**Your assignment:** Go through the following data and transcribe exactly the stretch of lines from the one holding "or clone the" to the one holding "#### **Parameters:**", both included.

(Collected data)
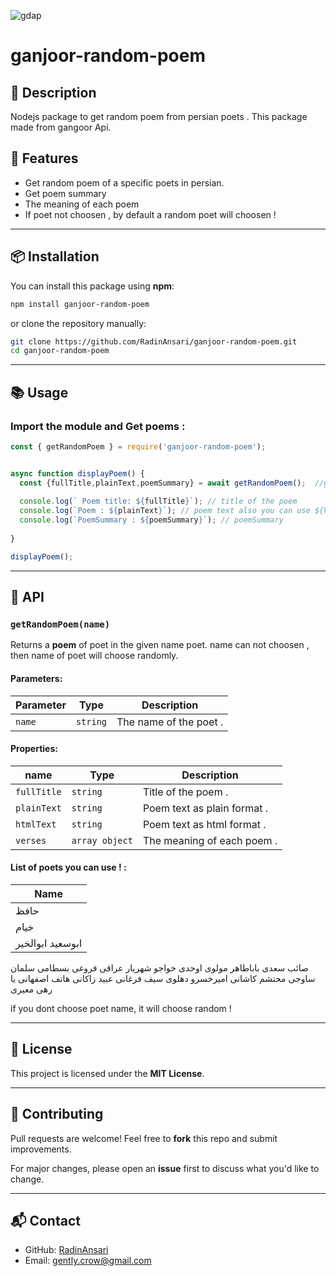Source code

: ![gdap](https://github.com/user-attachments/assets/5640fc1b-33f3-40c2-956f-ca36b822a0a6)
# ganjoor-random-poem




## 📖 Description
Nodejs package to get random poem from persian poets . This package made from gangoor Api.


## 🚀 Features
- Get random poem of a specific poets in persian.
- Get poem summary
- The meaning of each poem
- If poet not choosen , by default a random poet will choosen ! 

---

## 📦 Installation
You can install this package using **npm**:

```sh
npm install ganjoor-random-poem

```

or clone the repository manually:

```sh
git clone https://github.com/RadinAnsari/ganjoor-random-poem.git
cd ganjoor-random-poem
```

---

## 📚 Usage
### Import the module and Get poems :
```javascript
const { getRandomPoem } = require('ganjoor-random-poem');


async function displayPoem() {
  const {fullTitle,plainText,poemSummary} = await getRandomPoem();  //getRandomPoem("مولانا")
  
  console.log(` Poem title: ${fullTitle}`); // title of the poem 
  console.log(`Poem : ${plainText}`); // poem text also you can use ${htmlText} in html format
  console.log(`PoemSummary : ${poemSummary}`); // poemSummary
 
}

displayPoem();


```


---

## 🔧 API

### `getRandomPoem(name)`
Returns a **poem** of poet  in the given name poet.
name can not choosen , then name of poet will choose randomly.

#### **Parameters:**
| Parameter    | Type     | Description                           |
|-------------|---------|---------------------------------------|
| `name` | `string` | The name of the poet . |

#### **Properties:**
| name    | Type     | Description                           |
|-------------|---------|---------------------------------------|
| `fullTitle` | `string` | Title of the poem  . |
| `plainText` | `string` | Poem text as plain format . |
| `htmlText` | `string` | Poem text as html format  . |
| `verses` | `array object` | The meaning of each poem  . |



#### **List of poets you can use ! :**
| Name |
| --- | 
| حافظ |
 | خیام |
  |ابوسعید ابوالخیر |
 صائب 
 سعدی
باباطاهر 
مولوی
اوحدی
خواجو
شهریار 
عراقی
فروغی بسطامی 
سلمان ساوجی
محتشم کاشانی 
امیرخسرو دهلوی
سیف فرغانی 
عبید زاکانی 
هاتف اصفهانی
یا رهی معیری


if you dont choose poet name, it will choose random ! 

---



## 📜 License
This project is licensed under the **MIT License**.

---

## 🌟 Contributing
Pull requests are welcome! Feel free to **fork** this repo and submit improvements.

For major changes, please open an **issue** first to discuss what you'd like to change.

---

## 📬 Contact
- GitHub: [RadinAnsari](https://github.com/RadinAnsari)
- Email: gently.crow@gmail.com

**Task response:**
or clone the repository manually:

```sh
git clone https://github.com/RadinAnsari/ganjoor-random-poem.git
cd ganjoor-random-poem
```

---

## 📚 Usage
### Import the module and Get poems :
```javascript
const { getRandomPoem } = require('ganjoor-random-poem');


async function displayPoem() {
  const {fullTitle,plainText,poemSummary} = await getRandomPoem();  //getRandomPoem("مولانا")
  
  console.log(` Poem title: ${fullTitle}`); // title of the poem 
  console.log(`Poem : ${plainText}`); // poem text also you can use ${htmlText} in html format
  console.log(`PoemSummary : ${poemSummary}`); // poemSummary
 
}

displayPoem();


```


---

## 🔧 API

### `getRandomPoem(name)`
Returns a **poem** of poet  in the given name poet.
name can not choosen , then name of poet will choose randomly.

#### **Parameters:**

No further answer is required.